Does International Business Machines pass our checks?
The current trailing twelve-month payout ratio for IBM is 97.96%, which means that the dividend is not well-covered by its earnings. In the near future, analysts are predicting a more sensible payout ratio of 45.10%, leading to a dividend yield of around 4.40%. Furthermore, EPS should increase to $11.91, meaning that the lower payout ratio does not necessarily implicate a lower dividend payment.

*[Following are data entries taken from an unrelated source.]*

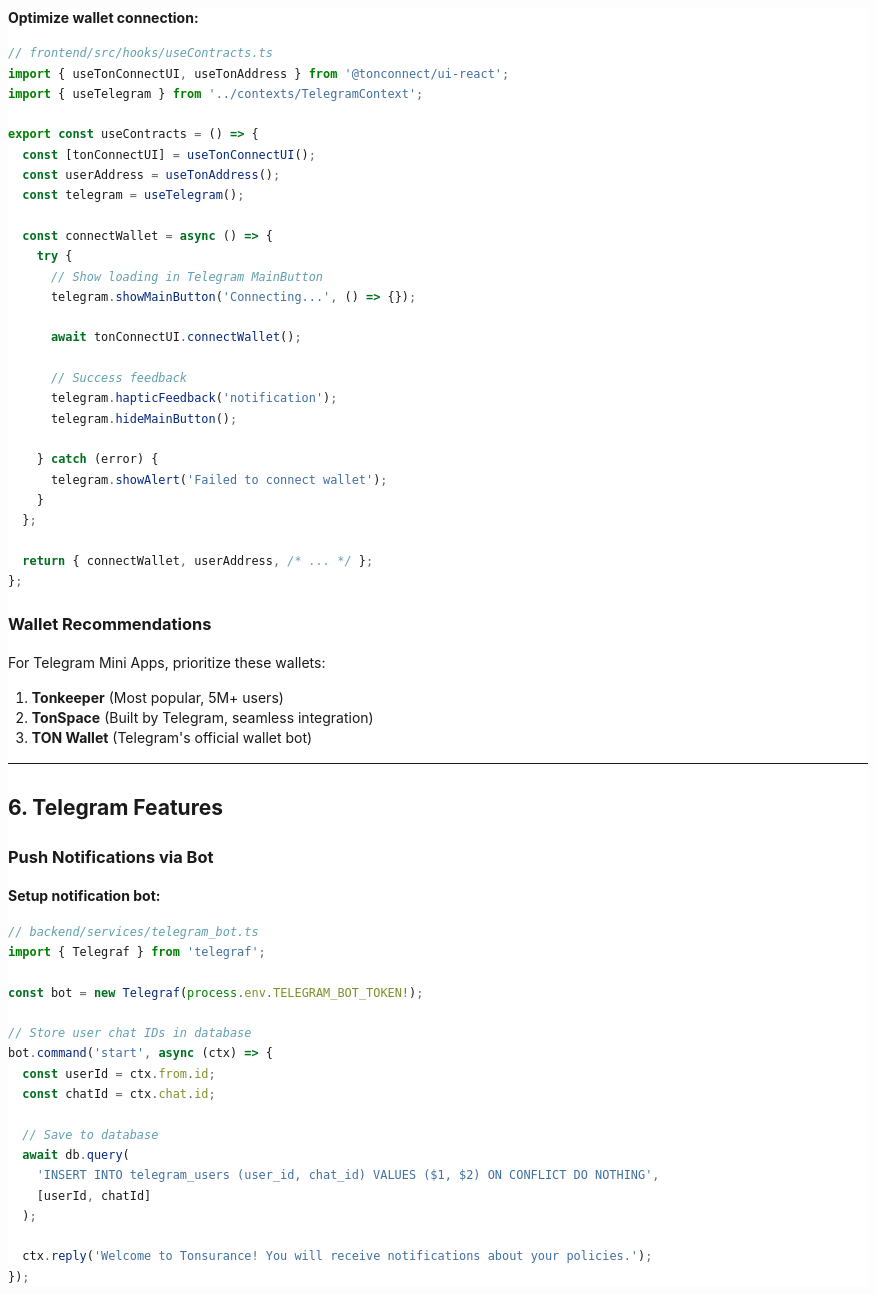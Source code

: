 **Optimize wallet connection:**
```typescript
// frontend/src/hooks/useContracts.ts
import { useTonConnectUI, useTonAddress } from '@tonconnect/ui-react';
import { useTelegram } from '../contexts/TelegramContext';

export const useContracts = () => {
  const [tonConnectUI] = useTonConnectUI();
  const userAddress = useTonAddress();
  const telegram = useTelegram();

  const connectWallet = async () => {
    try {
      // Show loading in Telegram MainButton
      telegram.showMainButton('Connecting...', () => {});

      await tonConnectUI.connectWallet();

      // Success feedback
      telegram.hapticFeedback('notification');
      telegram.hideMainButton();

    } catch (error) {
      telegram.showAlert('Failed to connect wallet');
    }
  };

  return { connectWallet, userAddress, /* ... */ };
};
```

### Wallet Recommendations

For Telegram Mini Apps, prioritize these wallets:

1. **Tonkeeper** (Most popular, 5M+ users)
2. **TonSpace** (Built by Telegram, seamless integration)
3. **TON Wallet** (Telegram's official wallet bot)

---

## 6. Telegram Features

### Push Notifications via Bot

**Setup notification bot:**
```typescript
// backend/services/telegram_bot.ts
import { Telegraf } from 'telegraf';

const bot = new Telegraf(process.env.TELEGRAM_BOT_TOKEN!);

// Store user chat IDs in database
bot.command('start', async (ctx) => {
  const userId = ctx.from.id;
  const chatId = ctx.chat.id;

  // Save to database
  await db.query(
    'INSERT INTO telegram_users (user_id, chat_id) VALUES ($1, $2) ON CONFLICT DO NOTHING',
    [userId, chatId]
  );

  ctx.reply('Welcome to Tonsurance! You will receive notifications about your policies.');
});
```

If dividend is a key criteria in your investment consideration, then you need to make sure the dividend stock you’re eyeing out is reliable in its payments. In the case of IBM it has increased its DPS from $2 to $6.28 in the past 10 years. During this period it has not missed a payment, as one would expect for a company increasing its dividend. These are all positive signs of a great, reliable dividend stock.
Relative to peers, International Business Machines generates a yield of 4.36%, which is high for IT stocks.
Considering the dividend attributes we analyzed above, International Business Machines is definitely worth keeping an eye on for someone looking to build a dedicated income portfolio. Given that this is purely a dividend analysis, you should always research extensively before deciding whether or not a stock is an appropriate investment for you. I always recommend analysing the company’s fundamentals and underlying business before making an investment decision. There are three relevant factors you should further research:
- Future Outlook: What are well-informed industry analysts predicting for IBM’s future growth? Take a look at our free research report of analyst consensus for IBM’s outlook.
- Valuation: What is IBM worth today? Even if the stock is a cash cow, it’s not worth an infinite price. The intrinsic value infographic in our free research report helps visualize whether IBM is currently mispriced by the market.
- Other Dividend Rockstars: Are there better dividend payers with stronger fundamentals out there? Check out our free list of these great stocks here.
To help readers see pass the short term volatility of the financial market, we aim to bring you a long-term focused research analysis purely driven by fundamental data. Note that our analysis does not factor in the latest price sensitive company announcements.
The author is an independent contributor and at the time of publication had no position in the stocks mentioned.